▶ [WHAT YOU SHOULD DO] Your reply should be made up of every line in the records below that holds the string "machine".

[Document images with source code]
<<<<

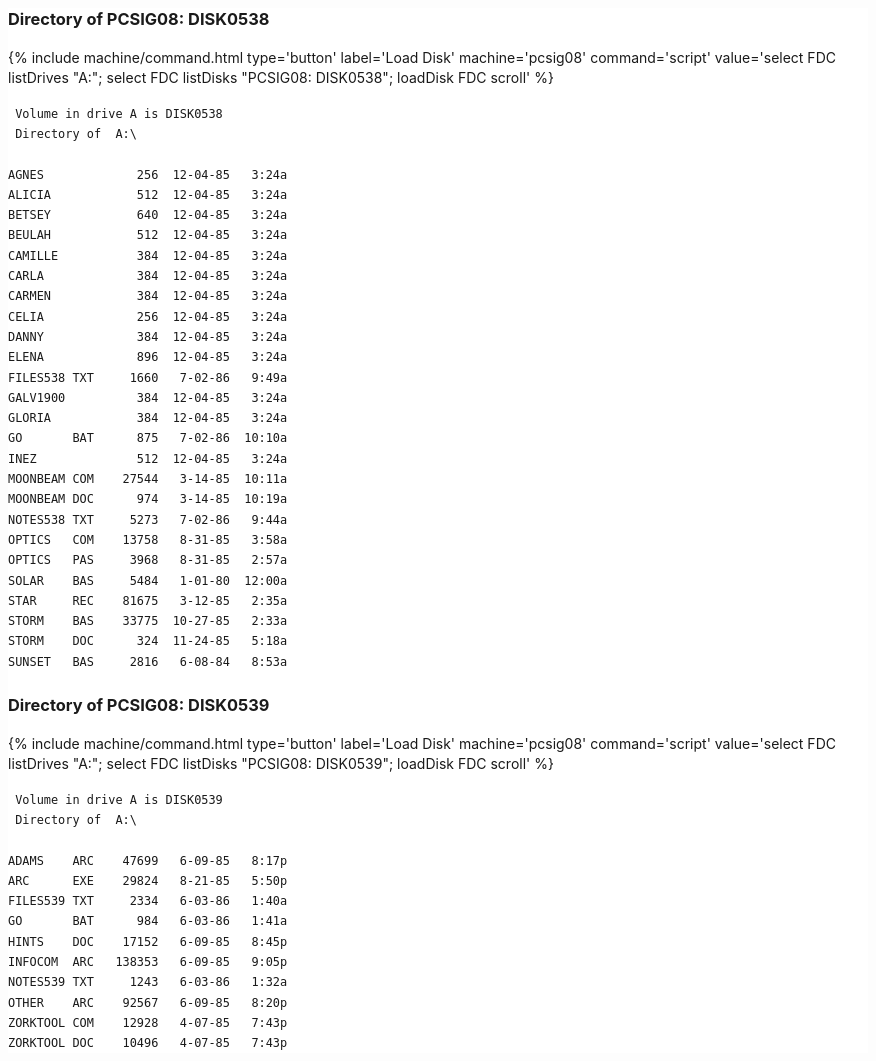 ### Directory of PCSIG08: DISK0538

{% include machine/command.html type='button' label='Load Disk' machine='pcsig08' command='script' value='select FDC listDrives "A:"; select FDC listDisks "PCSIG08: DISK0538"; loadDisk FDC scroll' %}

     Volume in drive A is DISK0538
     Directory of  A:\
    
    AGNES             256  12-04-85   3:24a
    ALICIA            512  12-04-85   3:24a
    BETSEY            640  12-04-85   3:24a
    BEULAH            512  12-04-85   3:24a
    CAMILLE           384  12-04-85   3:24a
    CARLA             384  12-04-85   3:24a
    CARMEN            384  12-04-85   3:24a
    CELIA             256  12-04-85   3:24a
    DANNY             384  12-04-85   3:24a
    ELENA             896  12-04-85   3:24a
    FILES538 TXT     1660   7-02-86   9:49a
    GALV1900          384  12-04-85   3:24a
    GLORIA            384  12-04-85   3:24a
    GO       BAT      875   7-02-86  10:10a
    INEZ              512  12-04-85   3:24a
    MOONBEAM COM    27544   3-14-85  10:11a
    MOONBEAM DOC      974   3-14-85  10:19a
    NOTES538 TXT     5273   7-02-86   9:44a
    OPTICS   COM    13758   8-31-85   3:58a
    OPTICS   PAS     3968   8-31-85   2:57a
    SOLAR    BAS     5484   1-01-80  12:00a
    STAR     REC    81675   3-12-85   2:35a
    STORM    BAS    33775  10-27-85   2:33a
    STORM    DOC      324  11-24-85   5:18a
    SUNSET   BAS     2816   6-08-84   8:53a

### Directory of PCSIG08: DISK0539

{% include machine/command.html type='button' label='Load Disk' machine='pcsig08' command='script' value='select FDC listDrives "A:"; select FDC listDisks "PCSIG08: DISK0539"; loadDisk FDC scroll' %}

     Volume in drive A is DISK0539
     Directory of  A:\
    
    ADAMS    ARC    47699   6-09-85   8:17p
    ARC      EXE    29824   8-21-85   5:50p
    FILES539 TXT     2334   6-03-86   1:40a
    GO       BAT      984   6-03-86   1:41a
    HINTS    DOC    17152   6-09-85   8:45p
    INFOCOM  ARC   138353   6-09-85   9:05p
    NOTES539 TXT     1243   6-03-86   1:32a
    OTHER    ARC    92567   6-09-85   8:20p
    ZORKTOOL COM    12928   4-07-85   7:43p
    ZORKTOOL DOC    10496   4-07-85   7:43p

>>>>

▶ [WRITTEN SOLUTION]
{% include machine/command.html type='button' label='Load Disk' machine='pcsig08' command='script' value='select FDC listDrives "A:"; select FDC listDisks "PCSIG08: DISK0538"; loadDisk FDC scroll' %}
{% include machine/command.html type='button' label='Load Disk' machine='pcsig08' command='script' value='select FDC listDrives "A:"; select FDC listDisks "PCSIG08: DISK0539"; loadDisk FDC scroll' %}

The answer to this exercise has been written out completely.